Message non lu par raphael35 »

DMX a écrit :[
La première cause de disparition des abeilles autochtones, ce n'est pas la varroa, ni les pesticides ou les ondes wifi, mais l'apiculture moderne ... Le pire c'est qu'on a la technologie pour produire du miel de synthèse et donc avoir un impacte écologique bien plus faible, mais au contraire on s’horrifie de se produit ignoble qui pourrait préserver notre biodiversité

Un article synthétique bien fait je trouve sur le sujet.
http://www.notre-planete.info/actualite ... um=twitter

J'aimerais que tu aies raison DMX cela signifierait que les abeilles sauvages se portent bien car indépendantes des apiculteurs, ce n'est malheureusement pas le cas.

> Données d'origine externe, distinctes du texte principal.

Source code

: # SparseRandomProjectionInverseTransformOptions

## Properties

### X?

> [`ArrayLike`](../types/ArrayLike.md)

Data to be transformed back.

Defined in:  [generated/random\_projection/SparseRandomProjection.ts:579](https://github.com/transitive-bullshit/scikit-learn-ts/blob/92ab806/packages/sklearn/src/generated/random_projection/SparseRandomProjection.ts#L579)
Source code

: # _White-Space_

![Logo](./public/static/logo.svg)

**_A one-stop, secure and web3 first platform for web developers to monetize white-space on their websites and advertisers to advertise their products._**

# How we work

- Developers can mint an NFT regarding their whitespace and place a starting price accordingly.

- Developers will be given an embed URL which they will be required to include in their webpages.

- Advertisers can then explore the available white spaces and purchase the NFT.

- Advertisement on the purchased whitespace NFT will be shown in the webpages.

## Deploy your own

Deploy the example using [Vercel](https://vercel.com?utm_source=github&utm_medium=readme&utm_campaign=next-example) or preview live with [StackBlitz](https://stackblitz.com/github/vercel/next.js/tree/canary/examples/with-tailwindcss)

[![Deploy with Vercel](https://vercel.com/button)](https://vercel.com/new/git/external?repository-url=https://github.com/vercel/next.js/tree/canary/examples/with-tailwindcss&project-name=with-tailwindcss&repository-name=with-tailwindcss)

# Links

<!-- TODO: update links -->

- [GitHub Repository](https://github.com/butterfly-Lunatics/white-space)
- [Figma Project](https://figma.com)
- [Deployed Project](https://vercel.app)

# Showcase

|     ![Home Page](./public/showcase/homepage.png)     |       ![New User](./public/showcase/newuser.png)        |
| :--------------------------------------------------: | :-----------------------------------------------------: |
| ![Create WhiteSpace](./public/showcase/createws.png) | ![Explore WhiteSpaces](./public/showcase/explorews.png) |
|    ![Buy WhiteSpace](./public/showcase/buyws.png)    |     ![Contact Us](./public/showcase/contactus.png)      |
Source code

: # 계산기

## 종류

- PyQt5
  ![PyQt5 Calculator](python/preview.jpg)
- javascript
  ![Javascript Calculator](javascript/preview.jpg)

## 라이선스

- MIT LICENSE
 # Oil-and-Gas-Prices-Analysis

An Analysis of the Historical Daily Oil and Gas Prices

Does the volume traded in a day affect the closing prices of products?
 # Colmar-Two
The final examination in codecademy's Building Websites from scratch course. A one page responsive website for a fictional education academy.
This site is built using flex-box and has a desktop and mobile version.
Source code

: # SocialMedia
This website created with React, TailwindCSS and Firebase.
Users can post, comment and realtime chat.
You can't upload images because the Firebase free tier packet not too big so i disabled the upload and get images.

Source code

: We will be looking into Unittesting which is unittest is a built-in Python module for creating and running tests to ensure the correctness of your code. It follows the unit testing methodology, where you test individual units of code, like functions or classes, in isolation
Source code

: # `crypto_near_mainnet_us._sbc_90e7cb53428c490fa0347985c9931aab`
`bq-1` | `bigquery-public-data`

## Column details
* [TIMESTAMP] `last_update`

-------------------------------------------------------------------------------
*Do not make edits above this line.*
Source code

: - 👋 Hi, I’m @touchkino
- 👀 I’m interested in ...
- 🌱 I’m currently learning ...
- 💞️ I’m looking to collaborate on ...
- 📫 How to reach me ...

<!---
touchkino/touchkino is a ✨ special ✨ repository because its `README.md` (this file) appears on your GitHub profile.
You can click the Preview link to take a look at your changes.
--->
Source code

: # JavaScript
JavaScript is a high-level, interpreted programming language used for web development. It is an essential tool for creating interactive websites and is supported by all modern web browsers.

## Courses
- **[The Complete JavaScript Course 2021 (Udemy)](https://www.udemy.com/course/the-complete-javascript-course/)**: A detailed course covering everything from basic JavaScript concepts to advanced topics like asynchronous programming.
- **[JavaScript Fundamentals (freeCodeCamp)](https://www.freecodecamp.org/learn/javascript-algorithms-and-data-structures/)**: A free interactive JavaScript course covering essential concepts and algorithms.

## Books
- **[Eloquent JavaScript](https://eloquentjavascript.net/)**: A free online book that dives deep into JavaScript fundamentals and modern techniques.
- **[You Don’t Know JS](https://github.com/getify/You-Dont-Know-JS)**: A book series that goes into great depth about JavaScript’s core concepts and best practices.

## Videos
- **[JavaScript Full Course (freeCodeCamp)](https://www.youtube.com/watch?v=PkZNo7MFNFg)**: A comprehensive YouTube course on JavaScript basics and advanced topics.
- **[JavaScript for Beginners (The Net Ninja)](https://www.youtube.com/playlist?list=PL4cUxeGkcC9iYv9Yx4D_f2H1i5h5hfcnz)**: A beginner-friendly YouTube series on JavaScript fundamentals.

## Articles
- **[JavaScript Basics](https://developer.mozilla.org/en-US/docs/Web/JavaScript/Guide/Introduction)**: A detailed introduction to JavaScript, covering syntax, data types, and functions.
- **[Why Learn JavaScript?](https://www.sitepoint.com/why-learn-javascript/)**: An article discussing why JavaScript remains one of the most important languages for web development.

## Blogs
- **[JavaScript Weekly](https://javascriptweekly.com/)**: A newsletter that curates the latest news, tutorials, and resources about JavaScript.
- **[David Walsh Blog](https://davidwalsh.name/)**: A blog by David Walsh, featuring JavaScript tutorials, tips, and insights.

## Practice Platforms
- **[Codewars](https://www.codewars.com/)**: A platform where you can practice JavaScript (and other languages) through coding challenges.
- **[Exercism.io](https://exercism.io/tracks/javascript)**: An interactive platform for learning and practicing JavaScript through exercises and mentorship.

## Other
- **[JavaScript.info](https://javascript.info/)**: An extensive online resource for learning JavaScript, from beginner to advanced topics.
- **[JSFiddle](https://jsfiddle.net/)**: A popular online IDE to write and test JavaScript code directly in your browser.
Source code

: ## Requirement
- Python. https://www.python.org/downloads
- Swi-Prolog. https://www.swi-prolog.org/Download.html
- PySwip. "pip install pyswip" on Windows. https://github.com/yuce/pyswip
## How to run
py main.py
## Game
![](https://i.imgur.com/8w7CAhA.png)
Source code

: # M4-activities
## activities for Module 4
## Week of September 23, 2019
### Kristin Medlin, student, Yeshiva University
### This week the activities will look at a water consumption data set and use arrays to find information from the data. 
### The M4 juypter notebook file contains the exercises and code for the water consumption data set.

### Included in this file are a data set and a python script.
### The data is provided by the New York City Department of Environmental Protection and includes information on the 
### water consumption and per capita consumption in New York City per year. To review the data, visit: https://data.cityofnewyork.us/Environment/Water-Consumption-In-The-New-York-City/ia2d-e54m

http://www.lemonde.fr/planete/article/2 ... _3244.html

Et en plus DMX si tu avais raison, tout devrait s'arranger car pour mémoire il y avait 2 millions de ruches en France en 1996 contre seulement 600 000 en 2014... Et -40% d'apiculteurs de 2004 à 2014. Donc de moins en moins d'abeilles domestiques présentes en France donc d'après tes dires les autres insectes devraient s'en sentir mieux puisque d'après toi moins de ruches c'est bon pour la biodiversité.

Source : http://draaf.poitou-charentes.agricultu ... 84919f.pdf
Dernière modification par raphael35 le sam. 6 sept. 2014 12:12, modifié 1 fois.